第35話「彰人の疑念」
彰人は焚き火の前で深いため息をついた。
静まり返った夜の野営地。仲間たちはテントで仮眠を取っていたが、彰人だけは眠れず、ひとりタブレットをいじりながら考え込んでいた。
「どうして……隼人だけが、呪いにかかってないんだ?」
それは、以前からずっと気になっていたことだった。自分を含め、他の仲間は皆“子供の姿にされる呪い”を受けた。しかし、隼人だけは大人の姿を保っていた。
「それに、最初の頃からやたら特訓ばかりしてたし……なんでだ?」
「いや、違うな特訓を持ちかけたのは俺たちの、方か……」
「まるで……あらかじめ“流れ”が出来ていたかのような」
アウレリアとの対話を経て、彰人の頭の中では複雑な仮説が形を成し始めていた。
もしアウレリアの言葉が本当なら、今までの戦いはすべて「チュートリアル」に過ぎない。
そして、それは「誰か」のために用意されたものだ。
彰人は無意識のうちに、タブレットの仮想コンソールを開き、ログデータを呼び出す。
魔法と科学が融合したこの世界でも、彰人のプログラミング能力は異彩を放っていた。
仮想空間へのアクセスは彼にとって呼吸と同じだ。
「こんな世界に、なぜオレのスキルが使える? 現実ならともかく、ゲームじゃあるまいし……」
ふと、ある可能性が浮かんだ。
「もしかして……この世界そのものが、誰かの作った“シミュレーション”だったら?」
彰人は唾を飲み込む。
「そして、その中心にいるのが隼人……。まるで、彼を主人公に据えた物語のように、全てが進んでいる」
そんなはずはない。だが、その可能性が、どうしても頭を離れなかった。
「でも……隼人がそれに気づいていない可能性もある。いや、もし気づいていたら……あいつ、あんなに必死に戦わないよな」
カリッ、と薪が爆ぜた。 その音に驚いて、彰人は我に返った。
「落ち着け、オレ。証拠も何もないただの妄想だ。でも……この世界は“おかしい”」
彼の手は、すでに仮想プログラムの構築を開始していた。名付けて、《システム診断》。この世界の根本構造に、何らかの“設計意図”があるかどうかを検知するためのコードだった。
「……もし、これで何か引っかかったら……オレは隼人に問いただす」
彼の目は決意に満ちていた。
翌朝。
「おはよう、彰人……って、また徹夜?」 ミケがあきれ顔で言った。
「ちょっとな。考えごとしてたら寝られなかっただけさ」
「ふーん……でもあんまり無理しないでよ?」
「わかってるって」
そこへ、隼人が歩いてきた。
「おはよう、彰人。なんか元気なさそうだな」
「……ああ、おはよう。ちょっと寝不足なだけだよ」
「そっか。今日も移動距離あるし、気をつけていこうな」
その自然な態度。まるで疑念を抱くこと自体がおかしいと錯覚させられるような、真っ直ぐな目。

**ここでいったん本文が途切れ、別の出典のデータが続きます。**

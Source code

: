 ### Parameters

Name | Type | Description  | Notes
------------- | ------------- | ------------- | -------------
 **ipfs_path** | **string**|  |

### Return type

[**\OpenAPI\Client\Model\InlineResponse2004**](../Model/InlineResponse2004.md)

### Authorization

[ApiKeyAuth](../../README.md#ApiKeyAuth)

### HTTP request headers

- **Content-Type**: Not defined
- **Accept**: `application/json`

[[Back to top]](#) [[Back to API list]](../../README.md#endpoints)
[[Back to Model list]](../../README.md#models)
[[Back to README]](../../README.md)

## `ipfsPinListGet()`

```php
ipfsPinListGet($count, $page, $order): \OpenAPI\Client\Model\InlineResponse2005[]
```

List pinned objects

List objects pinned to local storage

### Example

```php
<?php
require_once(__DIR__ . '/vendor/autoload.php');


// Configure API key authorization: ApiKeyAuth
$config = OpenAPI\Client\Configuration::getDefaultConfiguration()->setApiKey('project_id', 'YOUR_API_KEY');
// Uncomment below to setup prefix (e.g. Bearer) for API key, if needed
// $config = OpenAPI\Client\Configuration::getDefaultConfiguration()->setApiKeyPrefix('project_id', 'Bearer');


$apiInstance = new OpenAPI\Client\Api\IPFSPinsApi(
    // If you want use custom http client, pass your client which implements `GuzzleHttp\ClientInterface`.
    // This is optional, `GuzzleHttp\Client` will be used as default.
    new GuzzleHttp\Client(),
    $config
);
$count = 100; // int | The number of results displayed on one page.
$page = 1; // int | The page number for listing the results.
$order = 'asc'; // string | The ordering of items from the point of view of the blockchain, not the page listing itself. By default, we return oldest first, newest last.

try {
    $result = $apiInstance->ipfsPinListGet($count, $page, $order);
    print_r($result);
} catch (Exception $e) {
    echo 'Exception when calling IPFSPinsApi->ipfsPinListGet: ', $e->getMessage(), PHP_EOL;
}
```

(……違う。隼人が“黒幕”なんかじゃない。もし彼がこの世界の鍵を握っているとしても、それは本人の意志とは無関係だ)
彰人はそっとタブレットを閉じた。
(それでも……真実を知る必要はある。オレたちがこの世界に飛ばされた理由。そして、元の世界に戻る方法。その鍵は、やっぱり……)
彰人は、隼人の背中を見つめながら、静かに誓った。